START Available data

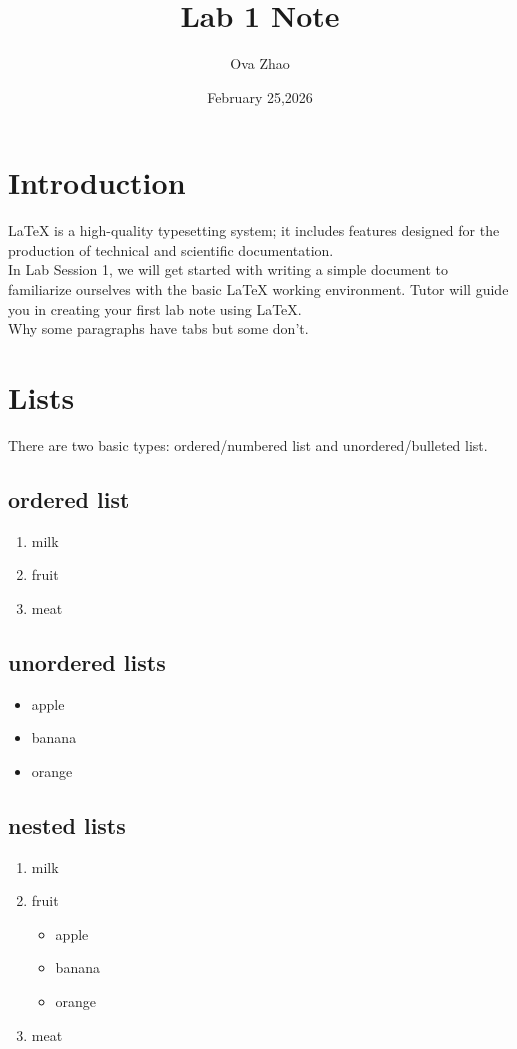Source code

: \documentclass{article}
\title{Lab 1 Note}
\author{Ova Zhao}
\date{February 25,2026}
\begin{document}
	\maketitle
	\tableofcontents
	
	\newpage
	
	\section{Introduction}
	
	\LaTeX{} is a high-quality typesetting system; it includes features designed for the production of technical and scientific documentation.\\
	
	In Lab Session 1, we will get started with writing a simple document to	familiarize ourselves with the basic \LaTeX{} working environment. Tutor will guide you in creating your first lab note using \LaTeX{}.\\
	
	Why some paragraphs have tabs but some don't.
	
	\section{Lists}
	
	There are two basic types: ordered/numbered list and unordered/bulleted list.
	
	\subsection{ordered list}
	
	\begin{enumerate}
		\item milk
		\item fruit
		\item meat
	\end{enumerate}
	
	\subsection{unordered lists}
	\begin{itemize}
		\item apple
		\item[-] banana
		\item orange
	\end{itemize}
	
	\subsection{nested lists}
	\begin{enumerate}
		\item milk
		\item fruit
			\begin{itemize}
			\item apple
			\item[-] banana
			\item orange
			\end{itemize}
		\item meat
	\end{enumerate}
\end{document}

END Available data
START Available data

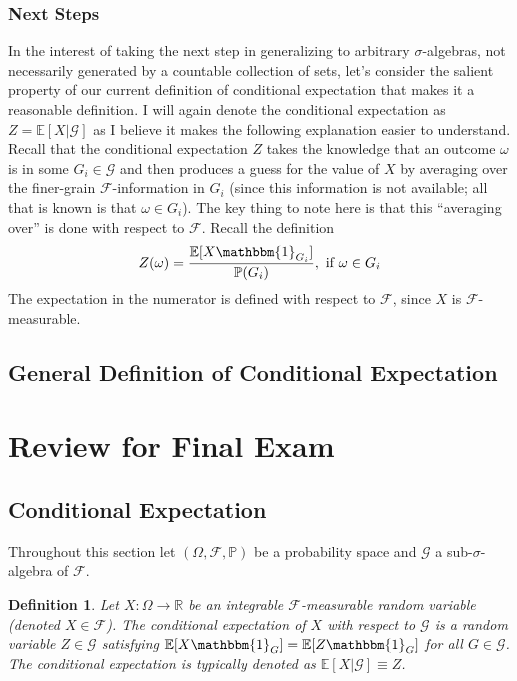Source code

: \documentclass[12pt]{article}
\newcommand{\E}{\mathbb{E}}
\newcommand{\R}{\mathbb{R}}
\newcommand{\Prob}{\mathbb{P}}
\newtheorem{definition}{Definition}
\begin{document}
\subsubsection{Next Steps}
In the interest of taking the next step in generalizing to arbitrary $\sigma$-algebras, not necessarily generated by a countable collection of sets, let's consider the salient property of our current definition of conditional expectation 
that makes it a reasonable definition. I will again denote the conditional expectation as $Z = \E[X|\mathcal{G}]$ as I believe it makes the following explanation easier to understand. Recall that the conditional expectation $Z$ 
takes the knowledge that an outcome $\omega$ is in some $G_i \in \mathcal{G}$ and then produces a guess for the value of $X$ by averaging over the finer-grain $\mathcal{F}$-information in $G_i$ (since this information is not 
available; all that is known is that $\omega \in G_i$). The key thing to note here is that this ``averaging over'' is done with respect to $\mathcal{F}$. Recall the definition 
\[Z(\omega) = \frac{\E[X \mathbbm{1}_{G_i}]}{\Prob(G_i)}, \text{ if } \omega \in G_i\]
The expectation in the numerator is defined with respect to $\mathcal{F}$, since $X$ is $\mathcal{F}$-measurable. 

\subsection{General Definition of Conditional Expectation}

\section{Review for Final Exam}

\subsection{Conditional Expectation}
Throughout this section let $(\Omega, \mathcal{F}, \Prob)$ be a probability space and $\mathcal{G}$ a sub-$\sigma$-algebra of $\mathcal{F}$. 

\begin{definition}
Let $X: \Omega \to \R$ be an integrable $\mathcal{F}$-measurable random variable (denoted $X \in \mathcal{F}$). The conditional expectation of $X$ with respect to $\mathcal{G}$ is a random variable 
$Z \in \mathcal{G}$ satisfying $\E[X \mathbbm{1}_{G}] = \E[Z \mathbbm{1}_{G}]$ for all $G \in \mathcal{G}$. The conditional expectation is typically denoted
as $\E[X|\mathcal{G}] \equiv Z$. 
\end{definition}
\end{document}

END Available data
START Available data

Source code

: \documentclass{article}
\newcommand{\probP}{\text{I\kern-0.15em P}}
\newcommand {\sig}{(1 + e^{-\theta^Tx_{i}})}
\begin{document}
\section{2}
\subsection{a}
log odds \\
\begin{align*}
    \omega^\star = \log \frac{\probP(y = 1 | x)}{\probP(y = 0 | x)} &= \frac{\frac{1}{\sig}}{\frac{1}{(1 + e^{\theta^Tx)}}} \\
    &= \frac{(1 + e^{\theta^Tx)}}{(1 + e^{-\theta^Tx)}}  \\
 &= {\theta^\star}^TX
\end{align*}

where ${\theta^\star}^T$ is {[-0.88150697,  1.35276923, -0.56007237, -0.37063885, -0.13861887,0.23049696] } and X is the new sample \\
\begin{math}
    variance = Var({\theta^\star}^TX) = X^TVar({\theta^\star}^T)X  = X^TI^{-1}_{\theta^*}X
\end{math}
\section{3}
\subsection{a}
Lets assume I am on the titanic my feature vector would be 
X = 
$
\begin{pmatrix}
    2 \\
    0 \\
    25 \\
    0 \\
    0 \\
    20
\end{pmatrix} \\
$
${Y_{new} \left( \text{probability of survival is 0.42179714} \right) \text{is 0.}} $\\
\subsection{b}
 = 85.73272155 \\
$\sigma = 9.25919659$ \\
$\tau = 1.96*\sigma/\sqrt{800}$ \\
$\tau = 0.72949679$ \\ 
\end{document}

END Available data

Go line by line through the data and copy any that contain "LaTeX".

**Response area**.
	\LaTeX{} is a high-quality typesetting system; it includes features designed for the production of technical and scientific documentation.\\
	In Lab Session 1, we will get started with writing a simple document to	familiarize ourselves with the basic \LaTeX{} working environment. Tutor will guide you in creating your first lab note using \LaTeX{}.\\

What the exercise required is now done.